*** Opening of Recorded data ***
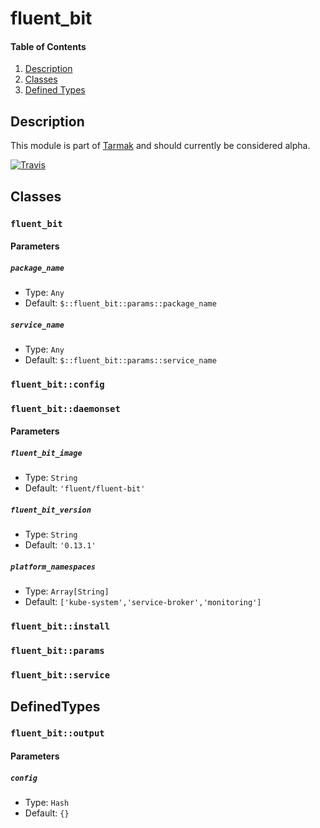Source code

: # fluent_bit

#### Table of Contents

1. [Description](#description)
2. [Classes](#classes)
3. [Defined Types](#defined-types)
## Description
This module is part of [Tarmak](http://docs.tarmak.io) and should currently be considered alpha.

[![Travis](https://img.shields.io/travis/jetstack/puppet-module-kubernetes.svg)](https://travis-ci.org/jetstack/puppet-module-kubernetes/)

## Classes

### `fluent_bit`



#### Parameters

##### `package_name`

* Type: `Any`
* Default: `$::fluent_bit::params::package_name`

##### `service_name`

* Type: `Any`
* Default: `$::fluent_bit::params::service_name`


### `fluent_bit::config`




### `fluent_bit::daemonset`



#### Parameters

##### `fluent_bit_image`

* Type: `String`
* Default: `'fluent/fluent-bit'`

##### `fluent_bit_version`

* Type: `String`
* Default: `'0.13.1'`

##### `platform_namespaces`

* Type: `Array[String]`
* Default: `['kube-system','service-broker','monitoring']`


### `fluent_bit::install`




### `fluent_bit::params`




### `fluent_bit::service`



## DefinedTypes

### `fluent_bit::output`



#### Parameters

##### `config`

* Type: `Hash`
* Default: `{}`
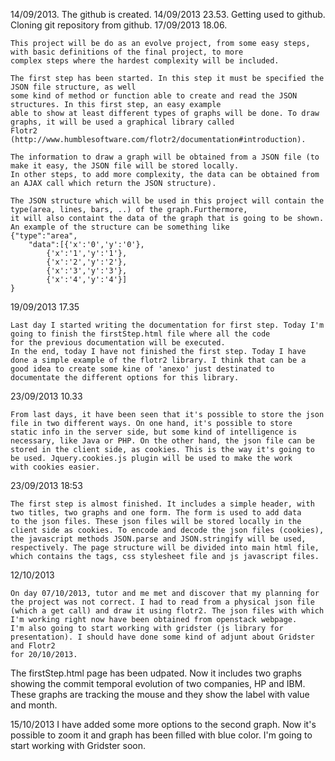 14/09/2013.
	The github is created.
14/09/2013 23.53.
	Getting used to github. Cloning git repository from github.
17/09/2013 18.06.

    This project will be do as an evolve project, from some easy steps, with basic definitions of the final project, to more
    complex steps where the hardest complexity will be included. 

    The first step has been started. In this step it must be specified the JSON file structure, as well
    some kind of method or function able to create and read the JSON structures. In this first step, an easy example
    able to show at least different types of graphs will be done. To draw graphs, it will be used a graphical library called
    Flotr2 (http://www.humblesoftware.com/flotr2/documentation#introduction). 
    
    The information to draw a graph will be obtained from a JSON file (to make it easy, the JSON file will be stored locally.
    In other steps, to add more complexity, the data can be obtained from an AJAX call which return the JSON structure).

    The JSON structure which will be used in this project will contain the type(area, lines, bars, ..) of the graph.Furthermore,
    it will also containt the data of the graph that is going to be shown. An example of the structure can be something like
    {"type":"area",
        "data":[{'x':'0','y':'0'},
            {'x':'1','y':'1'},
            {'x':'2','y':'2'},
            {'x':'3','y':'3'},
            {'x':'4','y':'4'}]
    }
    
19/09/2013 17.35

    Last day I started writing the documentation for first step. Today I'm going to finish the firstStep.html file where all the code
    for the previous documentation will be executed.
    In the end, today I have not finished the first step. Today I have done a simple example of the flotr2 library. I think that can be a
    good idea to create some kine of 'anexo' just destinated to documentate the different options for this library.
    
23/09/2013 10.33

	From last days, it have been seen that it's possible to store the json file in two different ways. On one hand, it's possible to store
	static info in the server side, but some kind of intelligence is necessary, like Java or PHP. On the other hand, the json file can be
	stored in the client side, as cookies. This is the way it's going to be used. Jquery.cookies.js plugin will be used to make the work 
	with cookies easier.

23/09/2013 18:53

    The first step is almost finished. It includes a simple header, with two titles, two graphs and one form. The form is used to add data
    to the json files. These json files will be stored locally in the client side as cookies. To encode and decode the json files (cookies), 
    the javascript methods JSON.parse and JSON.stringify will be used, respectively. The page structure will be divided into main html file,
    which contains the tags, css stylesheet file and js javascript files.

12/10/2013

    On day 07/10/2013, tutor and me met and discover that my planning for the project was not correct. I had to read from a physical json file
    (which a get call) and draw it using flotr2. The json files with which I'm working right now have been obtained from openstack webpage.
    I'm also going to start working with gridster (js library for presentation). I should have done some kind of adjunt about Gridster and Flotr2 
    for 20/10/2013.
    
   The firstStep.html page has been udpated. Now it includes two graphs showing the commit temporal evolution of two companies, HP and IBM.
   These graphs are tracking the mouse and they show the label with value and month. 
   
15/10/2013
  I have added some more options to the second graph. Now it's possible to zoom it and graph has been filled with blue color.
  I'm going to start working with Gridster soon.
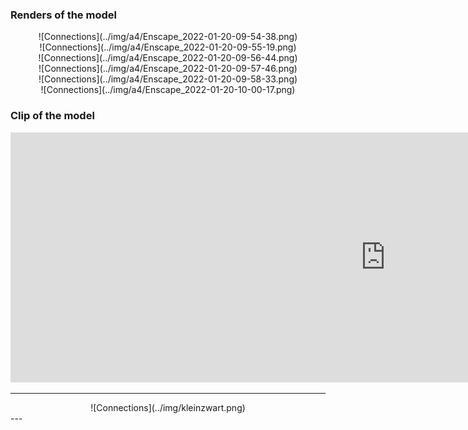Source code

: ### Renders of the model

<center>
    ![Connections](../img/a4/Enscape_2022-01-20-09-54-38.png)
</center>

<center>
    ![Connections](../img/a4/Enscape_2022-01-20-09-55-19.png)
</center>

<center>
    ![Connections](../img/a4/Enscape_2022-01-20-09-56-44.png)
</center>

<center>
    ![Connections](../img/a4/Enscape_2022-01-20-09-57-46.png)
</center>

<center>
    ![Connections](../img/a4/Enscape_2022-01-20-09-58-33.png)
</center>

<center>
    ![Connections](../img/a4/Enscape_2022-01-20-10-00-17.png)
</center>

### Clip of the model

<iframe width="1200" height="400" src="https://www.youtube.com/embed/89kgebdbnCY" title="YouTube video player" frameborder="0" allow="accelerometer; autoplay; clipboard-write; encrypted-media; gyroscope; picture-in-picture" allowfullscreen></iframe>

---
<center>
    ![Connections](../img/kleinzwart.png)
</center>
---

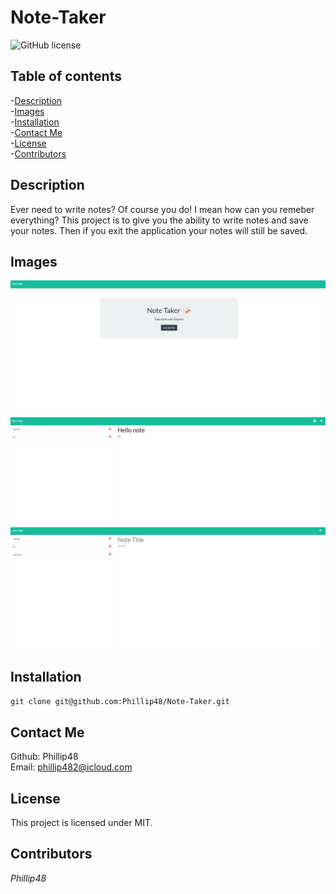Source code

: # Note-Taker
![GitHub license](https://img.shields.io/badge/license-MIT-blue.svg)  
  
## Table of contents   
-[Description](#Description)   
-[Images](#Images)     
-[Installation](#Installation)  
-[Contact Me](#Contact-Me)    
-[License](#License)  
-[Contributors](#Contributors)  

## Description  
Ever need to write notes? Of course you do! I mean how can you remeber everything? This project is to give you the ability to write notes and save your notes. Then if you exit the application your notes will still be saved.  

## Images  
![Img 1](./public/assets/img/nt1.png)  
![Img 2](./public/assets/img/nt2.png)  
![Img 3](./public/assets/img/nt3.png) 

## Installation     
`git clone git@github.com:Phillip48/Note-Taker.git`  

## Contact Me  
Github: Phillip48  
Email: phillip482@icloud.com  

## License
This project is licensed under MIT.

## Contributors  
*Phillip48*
*** Close of Recorded data ***
Extract all the entries word for word; omit any pictures.

◆ Exercise output
Source code

: # fluent_bit

#### Table of Contents

1. [Description](#description)
2. [Classes](#classes)
3. [Defined Types](#defined-types)
## Description
This module is part of [Tarmak](http://docs.tarmak.io) and should currently be considered alpha.

[![Travis](https://img.shields.io/travis/jetstack/puppet-module-kubernetes.svg)](https://travis-ci.org/jetstack/puppet-module-kubernetes/)

## Classes

### `fluent_bit`



#### Parameters

##### `package_name`

* Type: `Any`
* Default: `$::fluent_bit::params::package_name`

##### `service_name`

* Type: `Any`
* Default: `$::fluent_bit::params::service_name`


### `fluent_bit::config`




### `fluent_bit::daemonset`



#### Parameters

##### `fluent_bit_image`

* Type: `String`
* Default: `'fluent/fluent-bit'`

##### `fluent_bit_version`

* Type: `String`
* Default: `'0.13.1'`

##### `platform_namespaces`

* Type: `Array[String]`
* Default: `['kube-system','service-broker','monitoring']`


### `fluent_bit::install`




### `fluent_bit::params`




### `fluent_bit::service`



## DefinedTypes

### `fluent_bit::output`



#### Parameters

##### `config`

* Type: `Hash`
* Default: `{}`
 14/09/2013.
	The github is created.
14/09/2013 23.53.
	Getting used to github. Cloning git repository from github.
17/09/2013 18.06.

    This project will be do as an evolve project, from some easy steps, with basic definitions of the final project, to more
    complex steps where the hardest complexity will be included. 

    The first step has been started. In this step it must be specified the JSON file structure, as well
    some kind of method or function able to create and read the JSON structures. In this first step, an easy example
    able to show at least different types of graphs will be done. To draw graphs, it will be used a graphical library called
    Flotr2 (http://www.humblesoftware.com/flotr2/documentation#introduction). 
    
    The information to draw a graph will be obtained from a JSON file (to make it easy, the JSON file will be stored locally.
    In other steps, to add more complexity, the data can be obtained from an AJAX call which return the JSON structure).

    The JSON structure which will be used in this project will contain the type(area, lines, bars, ..) of the graph.Furthermore,
    it will also containt the data of the graph that is going to be shown. An example of the structure can be something like
    {"type":"area",
        "data":[{'x':'0','y':'0'},
            {'x':'1','y':'1'},
            {'x':'2','y':'2'},
            {'x':'3','y':'3'},
            {'x':'4','y':'4'}]
    }
    
19/09/2013 17.35

    Last day I started writing the documentation for first step. Today I'm going to finish the firstStep.html file where all the code
    for the previous documentation will be executed.
    In the end, today I have not finished the first step. Today I have done a simple example of the flotr2 library. I think that can be a
    good idea to create some kine of 'anexo' just destinated to documentate the different options for this library.
    
23/09/2013 10.33

	From last days, it have been seen that it's possible to store the json file in two different ways. On one hand, it's possible to store
	static info in the server side, but some kind of intelligence is necessary, like Java or PHP. On the other hand, the json file can be
	stored in the client side, as cookies. This is the way it's going to be used. Jquery.cookies.js plugin will be used to make the work 
	with cookies easier.

23/09/2013 18:53

    The first step is almost finished. It includes a simple header, with two titles, two graphs and one form. The form is used to add data
    to the json files. These json files will be stored locally in the client side as cookies. To encode and decode the json files (cookies), 
    the javascript methods JSON.parse and JSON.stringify will be used, respectively. The page structure will be divided into main html file,
    which contains the tags, css stylesheet file and js javascript files.

12/10/2013

    On day 07/10/2013, tutor and me met and discover that my planning for the project was not correct. I had to read from a physical json file
    (which a get call) and draw it using flotr2. The json files with which I'm working right now have been obtained from openstack webpage.
    I'm also going to start working with gridster (js library for presentation). I should have done some kind of adjunt about Gridster and Flotr2 
    for 20/10/2013.
    
   The firstStep.html page has been udpated. Now it includes two graphs showing the commit temporal evolution of two companies, HP and IBM.
   These graphs are tracking the mouse and they show the label with value and month. 
   
15/10/2013
  I have added some more options to the second graph. Now it's possible to zoom it and graph has been filled with blue color.
  I'm going to start working with Gridster soon.
Source code

: ### Renders of the model

<center>
    ![Connections](../img/a4/Enscape_2022-01-20-09-54-38.png)
</center>

<center>
    ![Connections](../img/a4/Enscape_2022-01-20-09-55-19.png)
</center>

<center>
    ![Connections](../img/a4/Enscape_2022-01-20-09-56-44.png)
</center>

<center>
    ![Connections](../img/a4/Enscape_2022-01-20-09-57-46.png)
</center>

<center>
    ![Connections](../img/a4/Enscape_2022-01-20-09-58-33.png)
</center>

<center>
    ![Connections](../img/a4/Enscape_2022-01-20-10-00-17.png)
</center>

### Clip of the model

<iframe width="1200" height="400" src="https://www.youtube.com/embed/89kgebdbnCY" title="YouTube video player" frameborder="0" allow="accelerometer; autoplay; clipboard-write; encrypted-media; gyroscope; picture-in-picture" allowfullscreen></iframe>

---
<center>
    ![Connections](../img/kleinzwart.png)
</center>
---

Source code

: # Note-Taker
![GitHub license](https://img.shields.io/badge/license-MIT-blue.svg)  
  
## Table of contents   
-[Description](#Description)   
-[Images](#Images)     
-[Installation](#Installation)  
-[Contact Me](#Contact-Me)    
-[License](#License)  
-[Contributors](#Contributors)  

## Description  
Ever need to write notes? Of course you do! I mean how can you remeber everything? This project is to give you the ability to write notes and save your notes. Then if you exit the application your notes will still be saved.  

## Images  
![Img 1](./public/assets/img/nt1.png)  
![Img 2](./public/assets/img/nt2.png)  
![Img 3](./public/assets/img/nt3.png) 

## Installation     
`git clone git@github.com:Phillip48/Note-Taker.git`  

## Contact Me  
Github: Phillip48  
Email: phillip482@icloud.com  

## License
This project is licensed under MIT.

## Contributors  
*Phillip48*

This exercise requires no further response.